How to complete this task →
For this task, output every entry below exactly and omit the pictures.
------------------------------------
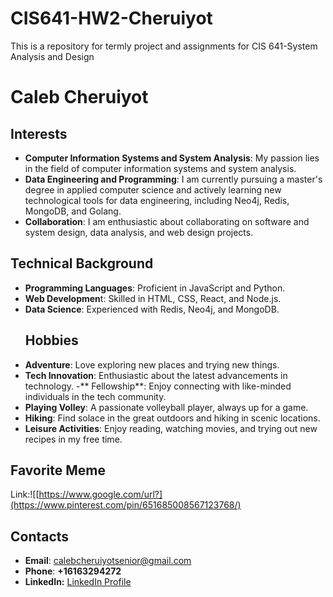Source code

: # CIS641-HW2-Cheruiyot
This is a repository for termly project and assignments for CIS 641-System Analysis and Design
# Caleb Cheruiyot
## Interests
+ **Computer Information Systems and System Analysis**: My passion lies in the field of computer information systems and system analysis.
+ **Data Engineering and Programming**: I am currently pursuing a master's degree in applied computer science and actively learning new technological tools for data engineering, including Neo4j, Redis, MongoDB, and Golang.
+ **Collaboration**: I am enthusiastic about collaborating on software and system design, data analysis, and web design projects.
## Technical Background
* **Programming Languages**: Proficient in JavaScript and Python.
* **Web Developmen**t: Skilled in HTML, CSS, React, and Node.js.
* **Data Science**: Experienced with Redis, Neo4j, and MongoDB.
  ## Hobbies
- **Adventure**: Love exploring new places and trying new things.
- **Tech Innovation**: Enthusiastic about the latest advancements in technology.
-** Fellowship**: Enjoy connecting with like-minded individuals in the tech community.
- **Playing Volley**: A passionate volleyball player, always up for a game.
- **Hiking**: Find solace in the great outdoors and hiking in scenic locations.
- **Leisure Activities**: Enjoy reading, watching movies, and trying out new recipes in my free time.

## Favorite Meme
Link:![[https://www.google.com/url?](https://www.pinterest.com/pin/651685008567123768/)
## Contacts
- **Email**: calebcheruiyotsenior@gmail.com
- **Phone**: **+16163294272**
- **LinkedIn:** [LinkedIn Profile](https://www.linkedin.com/in/caleb-cheruiyot)

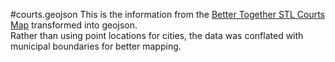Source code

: #courts.geojson
This is the information from the [Better Together STL Courts Map](http://www.bettertogetherstl.com/courts-map) transformed into geojson.  
Rather than using point locations for cities, the data was conflated with municipal boundaries for better mapping.
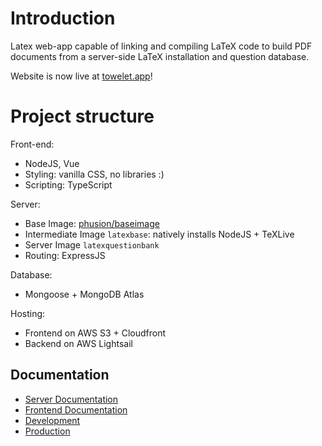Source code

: # Introduction

Latex web-app capable of linking and compiling LaTeX code to build PDF documents from a server-side LaTeX installation and question database.

Website is now live at [towelet.app](towelet.app)!

# Project structure

Front-end:
- NodeJS, Vue
- Styling: vanilla CSS, no libraries :) 
- Scripting: TypeScript

Server:
- Base Image: [phusion/baseimage](https://github.com/phusion/baseimage-docker)
- Intermediate Image `latexbase`: natively installs NodeJS + TeXLive
- Server Image `latexquestionbank`
- Routing: ExpressJS

Database:
- Mongoose + MongoDB Atlas

Hosting:
- Frontend on AWS S3 + Cloudfront
- Backend on AWS Lightsail

## Documentation
- [Server Documentation](./server/README.md)
- [Frontend Documentation](./vue-frontend/README.md)
- [Development](./documentation/Development.md)
- [Production](./documentation/production)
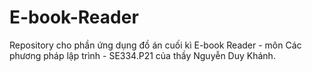 # E-book-Reader
Repository cho phần ứng dụng đồ án cuối kì E-book Reader - môn Các phương pháp lập trình - SE334.P21 của thầy Nguyễn Duy Khánh.
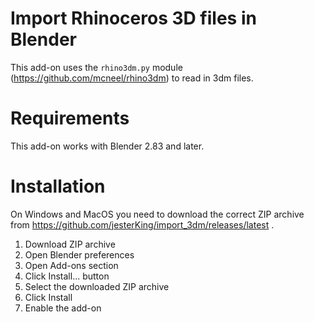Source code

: Import Rhinoceros 3D files in Blender
=====================================

This add-on uses the `rhino3dm.py` module
(https://github.com/mcneel/rhino3dm) to read in 3dm files.

Requirements
============

This add-on works with Blender 2.83 and later.

Installation
============

On Windows and MacOS you need to download the correct ZIP archive from https://github.com/jesterKing/import_3dm/releases/latest .

1. Download ZIP archive
1. Open Blender preferences
1. Open Add-ons section
1. Click Install... button
1. Select the downloaded ZIP archive
1. Click Install
1. Enable the add-on
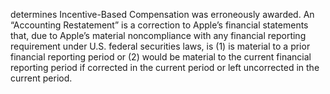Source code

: determines
Incentive-Based  Compensation  was  erroneously  awarded.  An
“Accounting  Restatement”  is  a  correction  to  Apple’s  financial  statements  that,  due  to
Apple’s  material  noncompliance  with  any  financial  reporting  requirement  under  U.S.
federal securities laws, is (1) is material to a prior financial reporting period or (2) would
be material to the current financial reporting period if corrected in the current period or
left uncorrected in the current period.
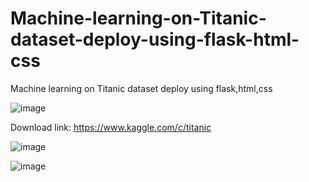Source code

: # Machine-learning-on-Titanic-dataset-deploy-using-flask-html-css
Machine learning on Titanic dataset deploy using flask,html,css

![image](https://user-images.githubusercontent.com/108524748/235325600-c9e13fcc-e9fc-4d29-9aa8-04bfad8c5867.png)

Download link: https://www.kaggle.com/c/titanic

![image](https://user-images.githubusercontent.com/108524748/235325646-29556339-1c18-4b04-a96e-448ce915eade.png)


![image](https://user-images.githubusercontent.com/108524748/235325665-377d8d88-b4f6-467e-85f7-94c2824f9623.png)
------------------------------------
Answer to this task →
Source code

: # CIS641-HW2-Cheruiyot
This is a repository for termly project and assignments for CIS 641-System Analysis and Design
# Caleb Cheruiyot
## Interests
+ **Computer Information Systems and System Analysis**: My passion lies in the field of computer information systems and system analysis.
+ **Data Engineering and Programming**: I am currently pursuing a master's degree in applied computer science and actively learning new technological tools for data engineering, including Neo4j, Redis, MongoDB, and Golang.
+ **Collaboration**: I am enthusiastic about collaborating on software and system design, data analysis, and web design projects.
## Technical Background
* **Programming Languages**: Proficient in JavaScript and Python.
* **Web Developmen**t: Skilled in HTML, CSS, React, and Node.js.
* **Data Science**: Experienced with Redis, Neo4j, and MongoDB.
  ## Hobbies
- **Adventure**: Love exploring new places and trying new things.
- **Tech Innovation**: Enthusiastic about the latest advancements in technology.
-** Fellowship**: Enjoy connecting with like-minded individuals in the tech community.
- **Playing Volley**: A passionate volleyball player, always up for a game.
- **Hiking**: Find solace in the great outdoors and hiking in scenic locations.
- **Leisure Activities**: Enjoy reading, watching movies, and trying out new recipes in my free time.

## Favorite Meme
Link:![[https://www.google.com/url?](https://www.pinterest.com/pin/651685008567123768/)
## Contacts
- **Email**: calebcheruiyotsenior@gmail.com
- **Phone**: **+16163294272**
- **LinkedIn:** [LinkedIn Profile](https://www.linkedin.com/in/caleb-cheruiyot)

Source code

: #courts.geojson
This is the information from the [Better Together STL Courts Map](http://www.bettertogetherstl.com/courts-map) transformed into geojson.  
Rather than using point locations for cities, the data was conflated with municipal boundaries for better mapping.
Source code

: # Introduction

Latex web-app capable of linking and compiling LaTeX code to build PDF documents from a server-side LaTeX installation and question database.

Website is now live at [towelet.app](towelet.app)!

# Project structure

Front-end:
- NodeJS, Vue
- Styling: vanilla CSS, no libraries :) 
- Scripting: TypeScript

Server:
- Base Image: [phusion/baseimage](https://github.com/phusion/baseimage-docker)
- Intermediate Image `latexbase`: natively installs NodeJS + TeXLive
- Server Image `latexquestionbank`
- Routing: ExpressJS

Database:
- Mongoose + MongoDB Atlas

Hosting:
- Frontend on AWS S3 + Cloudfront
- Backend on AWS Lightsail

## Documentation
- [Server Documentation](./server/README.md)
- [Frontend Documentation](./vue-frontend/README.md)
- [Development](./documentation/Development.md)
- [Production](./documentation/production)
 # E-book-Reader
Repository cho phần ứng dụng đồ án cuối kì E-book Reader - môn Các phương pháp lập trình - SE334.P21 của thầy Nguyễn Duy Khánh.
Source code

: Import Rhinoceros 3D files in Blender
=====================================

This add-on uses the `rhino3dm.py` module
(https://github.com/mcneel/rhino3dm) to read in 3dm files.

Requirements
============

This add-on works with Blender 2.83 and later.

Installation
============

On Windows and MacOS you need to download the correct ZIP archive from https://github.com/jesterKing/import_3dm/releases/latest .

1. Download ZIP archive
1. Open Blender preferences
1. Open Add-ons section
1. Click Install... button
1. Select the downloaded ZIP archive
1. Click Install
1. Enable the add-on
Source code

: determines
Incentive-Based  Compensation  was  erroneously  awarded.  An
“Accounting  Restatement”  is  a  correction  to  Apple’s  financial  statements  that,  due  to
Apple’s  material  noncompliance  with  any  financial  reporting  requirement  under  U.S.
federal securities laws, is (1) is material to a prior financial reporting period or (2) would
be material to the current financial reporting period if corrected in the current period or
left uncorrected in the current period.
Source code

: # Machine-learning-on-Titanic-dataset-deploy-using-flask-html-css
Machine learning on Titanic dataset deploy using flask,html,css

![image](https://user-images.githubusercontent.com/108524748/235325600-c9e13fcc-e9fc-4d29-9aa8-04bfad8c5867.png)

Download link: https://www.kaggle.com/c/titanic

![image](https://user-images.githubusercontent.com/108524748/235325646-29556339-1c18-4b04-a96e-448ce915eade.png)


![image](https://user-images.githubusercontent.com/108524748/235325665-377d8d88-b4f6-467e-85f7-94c2824f9623.png)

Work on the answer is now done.